Dans cette situation, les familles et les enseignants ont une tâche ardue, car la culture médiatique actuelle, marquée par une vision matérialiste, sécularisée et, dans de trop nombreuses occasions, personnaliste, rend difficile l'éducation des plus jeunes.
Max Jacob a affirmé que le moyen le plus sûr d'atteindre le bien est la beauté. Saint Thomas d'Aquin a développé la "Via Pulchritudinis" comme l'un des moyens de connaître Dieu. Pensez-vous que l'éducation à la beauté peut être un moyen de transcendance pour la société d'aujourd'hui ?
R.- En effet, éduquer à la beauté signifie éduquer à la transcendance et pour cela nous comptons sur la contemplation comme moyen de discerner ce qui est beau, en l'approfondissant et en atteignant, comme nous l'avons dit, l'essence même des choses.
Dans la culture post-moderne dans laquelle nous nous trouvons immergés, nous pouvons constater combien il est difficile de produire une rencontre authentique non seulement entre différentes personnes, mais aussi entre l'homme lui-même et lui-même et, bien sûr, avec le véritable sens de la vie humaine.
Ainsi, la nécessité de générer des activités qui permettent à la nature profonde de l'homme d'émerger, avec une identité bien constituée et articulée, basée sur ses capacités et son potentiel, dans un processus continu de recherche de soi et de la vérité, devient évidente.
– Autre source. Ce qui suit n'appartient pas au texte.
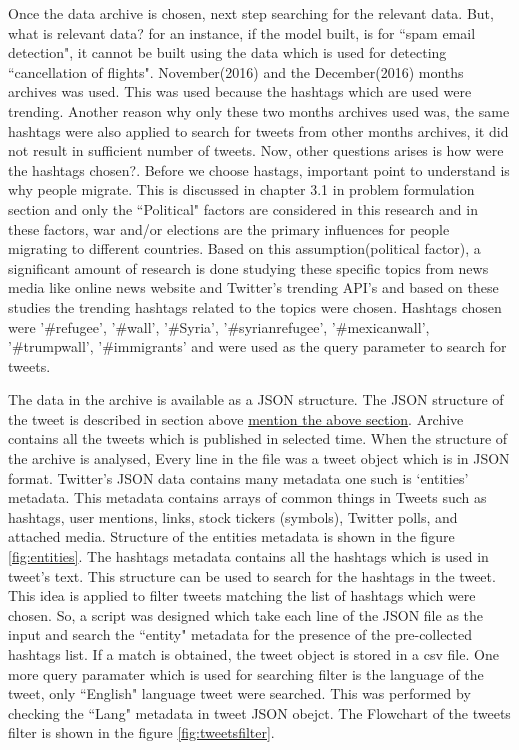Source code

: Once the data archive is chosen, next step searching for the relevant data. But, what is relevant data? for an instance, if the model built, is for ``spam email detection", it cannot be built using the data which is used for detecting ``cancellation of flights". November(2016) and the December(2016) months archives was used. This was used because the hashtags which are used were trending. Another reason why only these  two months archives used was, the same hashtags were also applied to search for tweets from other months archives, it did not result in sufficient number of tweets. Now, other questions arises is how were the hashtags chosen?. Before we choose hastags, important point to understand is why people migrate. This is discussed in chapter 3.1 in problem formulation section and only the ``Political" factors are considered in this research and in these factors, war and/or elections are the primary influences for people migrating to different countries. Based on this assumption(political factor), a significant amount of research is done studying these specific topics from news media like online news website and Twitter's trending API's and based on these studies the trending hashtags related to the topics were chosen. Hashtags chosen were ’\#refugee’, ’\#wall’, ’\#Syria’, ’\#syrianrefugee’, ’\#mexicanwall’, ’\#trumpwall’, ’\#immigrants’ and were used as the query parameter to search for tweets. 

The data in the archive is available as a JSON structure. The JSON structure of the tweet is described in section above \underline{mention the above section}. Archive contains all the tweets which is published in selected time. When the structure of the archive is analysed, Every line in the file was a tweet object which is in JSON format. Twitter's JSON data contains many metadata one such is `entities' metadata. This metadata contains arrays of common things in Tweets such as hashtags, user mentions, links, stock tickers (symbols), Twitter polls, and attached media. Structure of the entities metadata is shown in the figure \ref{fig:entities}. The hashtags metadata contains all the hashtags which is used in tweet's text. This structure can be used to search for the hashtags in the tweet. This idea is applied to filter tweets matching the list of hashtags which were chosen. So, a script was designed which take each line of the JSON file as the input and search the ``entity" metadata for the presence of the pre-collected hashtags list. If a match is obtained, the tweet object is stored in a csv file. One more query paramater which is used for searching filter is the language of the tweet, only ``English" language tweet were searched. This was performed by checking the ``Lang" metadata in tweet JSON obejct. The Flowchart of the tweets filter is shown in the figure \ref{fig:tweetsfilter}.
Éduquer à la beauté, c'est éduquer à la profondeur, en transcendant l'œuvre d'art elle-même. Rappelons-nous les paroles du Saint-Père Jean-Paul II lorsque dans son Lettre aux artistes, il a dit : En modelant une œuvre, l'artiste s'exprime dans la mesure où sa production est un reflet singulier de son propre être, de ce qu'il est et de comment il est...... À travers les œuvres produites, l'artiste parle et communique avec les autres. L'histoire de l'art n'est donc pas seulement l'histoire des œuvres, mais aussi l'histoire des hommes..
Éduquer le regard à la contemplation de la beauté, c'est ouvrir l'esprit humain à sa propre essence et à sa propre identité.
La définition de ce qui est beau, en tant que concept lié à l'analyse épistémologique et affective qui découle de l'interaction de la personne, avec elle-même et avec le monde qui l'entoure, doit être comprise comme un autre élément du processus éducatif. Et donc, l'éducation à la beauté peut être considérée comme une voie de transcendance de la société actuelle vers le beau et le vrai.